# WHAT YOU SHOULD DO:
Which lines below contain "ClientSim"? Pull them out.

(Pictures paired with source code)

★ ★ ★ ★

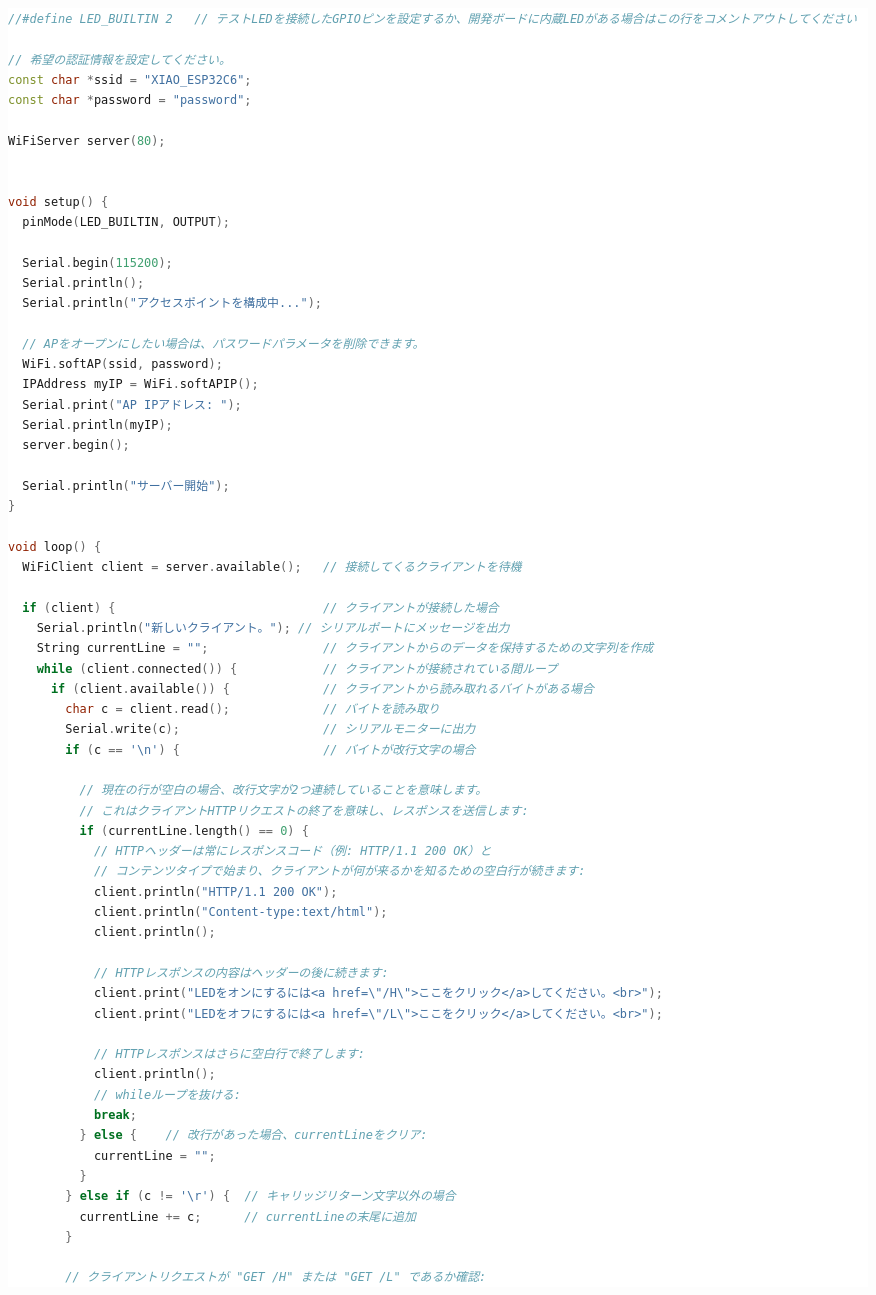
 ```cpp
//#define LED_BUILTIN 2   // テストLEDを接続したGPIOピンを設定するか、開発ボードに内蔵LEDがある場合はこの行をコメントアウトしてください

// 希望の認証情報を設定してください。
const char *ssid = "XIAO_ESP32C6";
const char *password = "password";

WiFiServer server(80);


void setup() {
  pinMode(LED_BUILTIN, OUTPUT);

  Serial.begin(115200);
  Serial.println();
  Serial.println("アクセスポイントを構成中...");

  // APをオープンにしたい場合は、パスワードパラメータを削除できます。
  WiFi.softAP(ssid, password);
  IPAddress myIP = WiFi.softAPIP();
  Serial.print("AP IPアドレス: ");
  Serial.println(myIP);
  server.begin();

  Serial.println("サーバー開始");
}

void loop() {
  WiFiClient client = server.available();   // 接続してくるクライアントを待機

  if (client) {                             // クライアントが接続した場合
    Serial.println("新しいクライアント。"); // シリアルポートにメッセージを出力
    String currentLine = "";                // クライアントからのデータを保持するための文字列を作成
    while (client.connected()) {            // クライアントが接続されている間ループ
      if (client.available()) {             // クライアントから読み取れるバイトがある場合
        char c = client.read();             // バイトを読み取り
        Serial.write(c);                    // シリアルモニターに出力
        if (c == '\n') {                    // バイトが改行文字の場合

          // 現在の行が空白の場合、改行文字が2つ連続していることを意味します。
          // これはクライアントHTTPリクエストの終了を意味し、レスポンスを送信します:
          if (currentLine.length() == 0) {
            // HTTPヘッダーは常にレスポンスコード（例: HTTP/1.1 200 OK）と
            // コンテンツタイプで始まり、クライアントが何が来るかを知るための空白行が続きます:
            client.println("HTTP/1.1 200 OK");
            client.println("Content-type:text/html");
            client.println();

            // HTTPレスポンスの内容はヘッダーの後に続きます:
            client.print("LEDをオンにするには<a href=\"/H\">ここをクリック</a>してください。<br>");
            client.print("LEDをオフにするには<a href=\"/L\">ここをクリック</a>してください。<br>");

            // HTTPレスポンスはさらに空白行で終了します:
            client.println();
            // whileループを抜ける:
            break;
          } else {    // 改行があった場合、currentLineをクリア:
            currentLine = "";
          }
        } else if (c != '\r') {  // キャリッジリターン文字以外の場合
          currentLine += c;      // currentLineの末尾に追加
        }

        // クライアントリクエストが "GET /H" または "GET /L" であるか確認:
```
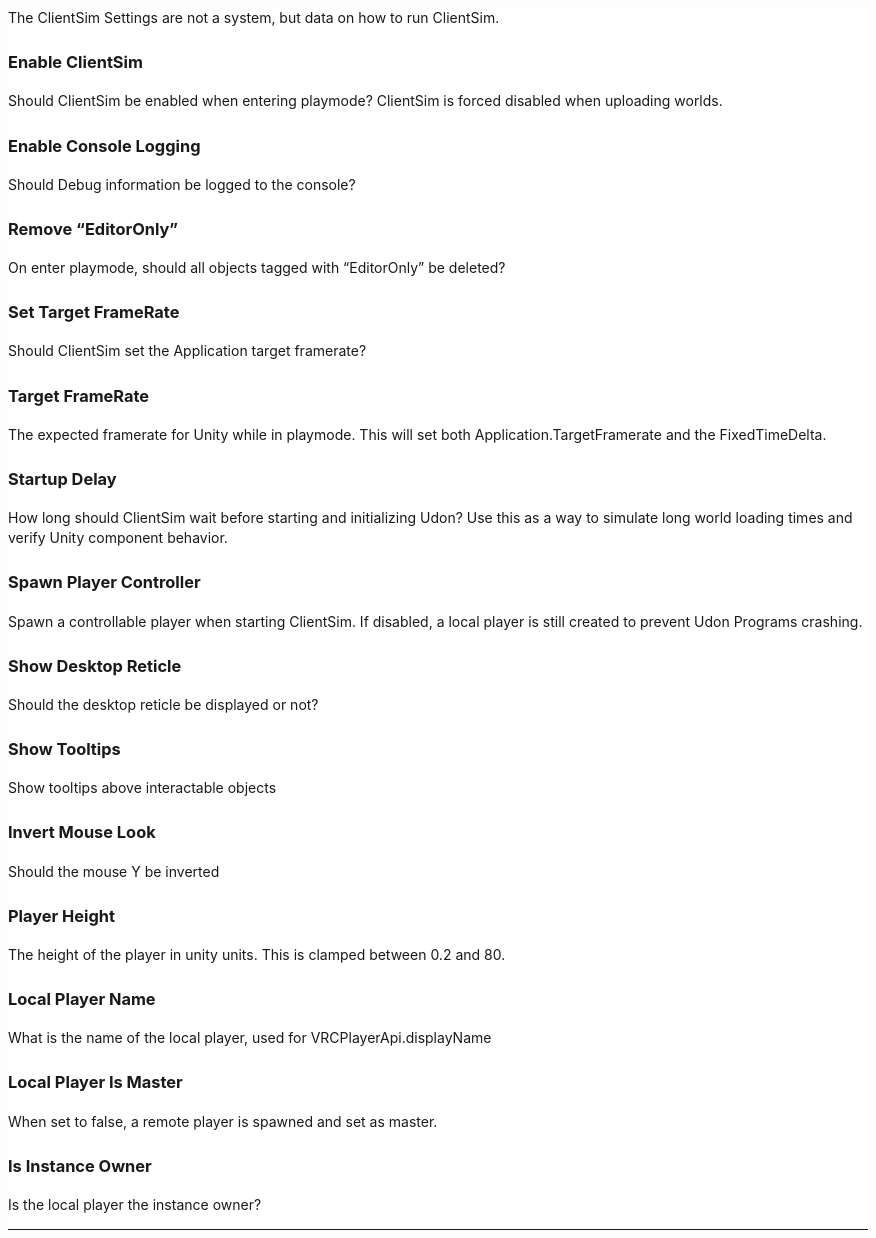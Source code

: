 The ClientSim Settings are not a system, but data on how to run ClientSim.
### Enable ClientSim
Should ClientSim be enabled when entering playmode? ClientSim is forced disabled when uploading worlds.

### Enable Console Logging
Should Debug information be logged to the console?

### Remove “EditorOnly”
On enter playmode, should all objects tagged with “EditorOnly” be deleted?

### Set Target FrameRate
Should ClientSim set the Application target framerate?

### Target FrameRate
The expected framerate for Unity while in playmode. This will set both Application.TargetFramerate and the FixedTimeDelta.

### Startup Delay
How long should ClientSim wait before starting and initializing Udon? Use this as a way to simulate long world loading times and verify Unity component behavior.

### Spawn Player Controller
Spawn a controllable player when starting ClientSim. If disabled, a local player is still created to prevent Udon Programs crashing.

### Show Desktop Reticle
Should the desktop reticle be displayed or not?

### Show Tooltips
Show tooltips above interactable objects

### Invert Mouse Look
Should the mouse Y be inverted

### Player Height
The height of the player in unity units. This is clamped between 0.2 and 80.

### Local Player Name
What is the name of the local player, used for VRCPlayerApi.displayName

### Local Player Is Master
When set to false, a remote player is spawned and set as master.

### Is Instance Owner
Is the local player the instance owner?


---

★ ★ ★ ★

# RESULT FOR THIS TASK:
: The ClientSim Settings are not a system, but data on how to run ClientSim.
### Enable ClientSim
Should ClientSim be enabled when entering playmode? ClientSim is forced disabled when uploading worlds.
Should ClientSim set the Application target framerate?
How long should ClientSim wait before starting and initializing Udon? Use this as a way to simulate long world loading times and verify Unity component behavior.
Spawn a controllable player when starting ClientSim. If disabled, a local player is still created to prevent Udon Programs crashing.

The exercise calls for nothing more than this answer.